Hence the endless cycle of T1International Skype calls, texts, emails and tweets. When Pfiester completes a full day working with advocates and allies in Europe and Africa, she turns her attention to T1International’s many supporters in North America. But she is not likely to be joining them there anytime soon. Although Pfiester misses her family support in the US, any return to her home country would mean going back to a place where health coverage for chronic diseases like hers is uncertain and expensive. When asked about the prospect of her sister returning home, Chelsea struggles to respond. “The health care system here is just so broken. So, as of right now, it’s not in the cards….” She takes a moment to compose herself. “And still, you hear people saying the US is the best country in the world….” Her voice trails off, and she has to stop again.
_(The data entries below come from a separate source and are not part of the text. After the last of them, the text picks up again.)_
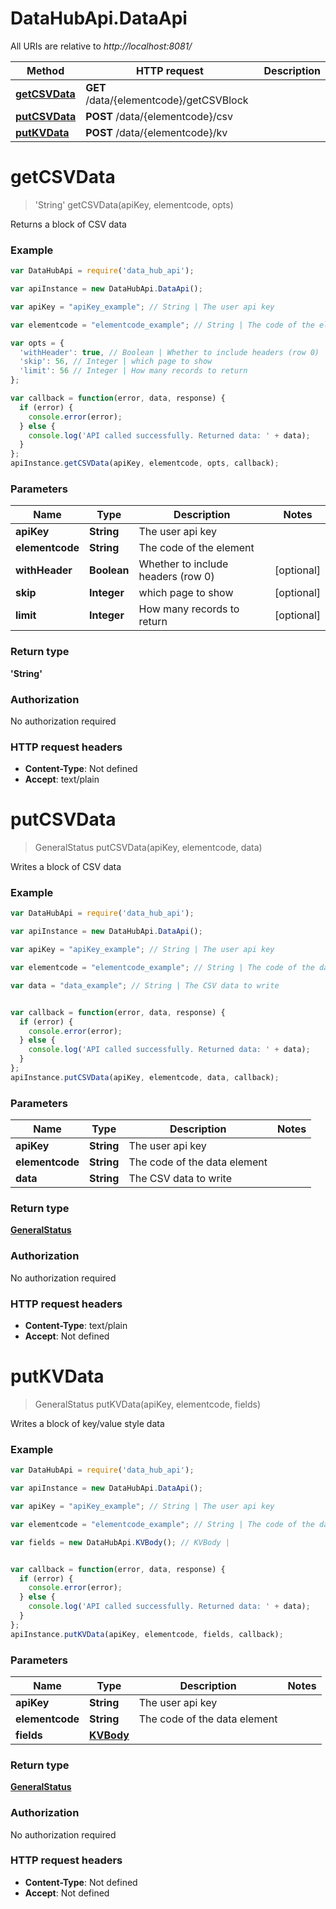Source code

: # DataHubApi.DataApi

All URIs are relative to *http://localhost:8081/*

Method | HTTP request | Description
------------- | ------------- | -------------
[**getCSVData**](DataApi.md#getCSVData) | **GET** /data/{elementcode}/getCSVBlock | 
[**putCSVData**](DataApi.md#putCSVData) | **POST** /data/{elementcode}/csv | 
[**putKVData**](DataApi.md#putKVData) | **POST** /data/{elementcode}/kv | 


<a name="getCSVData"></a>
# **getCSVData**
> &#39;String&#39; getCSVData(apiKey, elementcode, opts)



Returns a block of CSV data

### Example
```javascript
var DataHubApi = require('data_hub_api');

var apiInstance = new DataHubApi.DataApi();

var apiKey = "apiKey_example"; // String | The user api key

var elementcode = "elementcode_example"; // String | The code of the element

var opts = { 
  'withHeader': true, // Boolean | Whether to include headers (row 0)
  'skip': 56, // Integer | which page to show
  'limit': 56 // Integer | How many records to return
};

var callback = function(error, data, response) {
  if (error) {
    console.error(error);
  } else {
    console.log('API called successfully. Returned data: ' + data);
  }
};
apiInstance.getCSVData(apiKey, elementcode, opts, callback);
```

### Parameters

Name | Type | Description  | Notes
------------- | ------------- | ------------- | -------------
 **apiKey** | **String**| The user api key | 
 **elementcode** | **String**| The code of the element | 
 **withHeader** | **Boolean**| Whether to include headers (row 0) | [optional] 
 **skip** | **Integer**| which page to show | [optional] 
 **limit** | **Integer**| How many records to return | [optional] 

### Return type

**&#39;String&#39;**

### Authorization

No authorization required

### HTTP request headers

 - **Content-Type**: Not defined
 - **Accept**: text/plain

<a name="putCSVData"></a>
# **putCSVData**
> GeneralStatus putCSVData(apiKey, elementcode, data)



Writes a block of CSV data

### Example
```javascript
var DataHubApi = require('data_hub_api');

var apiInstance = new DataHubApi.DataApi();

var apiKey = "apiKey_example"; // String | The user api key

var elementcode = "elementcode_example"; // String | The code of the data element

var data = "data_example"; // String | The CSV data to write


var callback = function(error, data, response) {
  if (error) {
    console.error(error);
  } else {
    console.log('API called successfully. Returned data: ' + data);
  }
};
apiInstance.putCSVData(apiKey, elementcode, data, callback);
```

### Parameters

Name | Type | Description  | Notes
------------- | ------------- | ------------- | -------------
 **apiKey** | **String**| The user api key | 
 **elementcode** | **String**| The code of the data element | 
 **data** | **String**| The CSV data to write | 

### Return type

[**GeneralStatus**](GeneralStatus.md)

### Authorization

No authorization required

### HTTP request headers

 - **Content-Type**: text/plain
 - **Accept**: Not defined

<a name="putKVData"></a>
# **putKVData**
> GeneralStatus putKVData(apiKey, elementcode, fields)



Writes a block of key/value style data

### Example
```javascript
var DataHubApi = require('data_hub_api');

var apiInstance = new DataHubApi.DataApi();

var apiKey = "apiKey_example"; // String | The user api key

var elementcode = "elementcode_example"; // String | The code of the data element

var fields = new DataHubApi.KVBody(); // KVBody | 


var callback = function(error, data, response) {
  if (error) {
    console.error(error);
  } else {
    console.log('API called successfully. Returned data: ' + data);
  }
};
apiInstance.putKVData(apiKey, elementcode, fields, callback);
```

### Parameters

Name | Type | Description  | Notes
------------- | ------------- | ------------- | -------------
 **apiKey** | **String**| The user api key | 
 **elementcode** | **String**| The code of the data element | 
 **fields** | [**KVBody**](KVBody.md)|  | 

### Return type

[**GeneralStatus**](GeneralStatus.md)

### Authorization

No authorization required

### HTTP request headers

 - **Content-Type**: Not defined
 - **Accept**: Not defined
For patient advocates, the struggle is never an abstraction
On World Diabetes Day in 2014, Pfiester and T1International helped launch a social media campaign with the hashtag #insulin4all. The message has been featured in countless online memes and protest posters, has racked up over a million views on Twitter alone and has helped define a growing insulin-access campaign. It has been featured in two T1International-led demonstrations at the headquarters of insulin manufacturer Eli Lilly, the second one featuring a dramatic face-to-face confrontation between Lilly executives and the mother of Alec Smith, the young Minnesota man who died last year after rationing his Lilly-produced insulin. T1International conducts the world’s largest Type 1 diabetes access survey, the group’s work has been featured in Foreign Affairs, The Lancet and on CBS News, and the organization’s viewpoint has been solicited in venues from the United Nations to state legislatures to Yale University.
But Pfiester insists that the organization’s most important work happens in settings with far lower profiles, where T1International’s volunteer advocates organize for change, buttressed by group discussions, individual trainings led in person and online by Pfiester, and a detailed advocacy toolkit. From Kuwait to Kenya to Kentucky, patient advocates have pushed for better access to test equipment, anti-discrimination policies, and, of course, more affordable insulin.
When Ghana’s national insurance program supported only one vial of insulin per patient, even when the patient’s prescription called for several more, Yaa Bimpeh and others with Type 1 mobilized. “Elizabeth and T1International give us the tools we need to reach our governments. It is a megaphone that lets our voices be heard,” Bimpeh says. Petitions were drafted and delivered to the country’s ministry of health, and public pressure was ramped up. Last year, the one-vial limit was overturned.
Yet, challenges remain. Bimpeh, a nurse, has had a poorly treated Ghanaian teenager with Type 1 die in her arms, and several others have come close. When Pfiester hangs up from the Skype call with Bimpeh and the other advocates, she turns her attention to a new inquiry from a young woman from Jamaica. The woman is struggling with her diabetes in a country with too few trained specialists and limited access to supplies. She reports that she is losing at least one Jamaican friend a year to diabetes.
Pfiester receives calls for help like these every week. But when advocates are also patients, such tragic stories are never abstractions. “It’s very easy to feel and think how it could have been me,” says Pfiester. “I wouldn’t have survived long past my diagnosis had I been born in some of the countries we work with.”
So, she has a message for all who have a health condition, especially if they or others are struggling to afford the medicines they need: “First, make sure your health is taken care of. Then, if you have the energy, join us to advocate for changing this broken system.”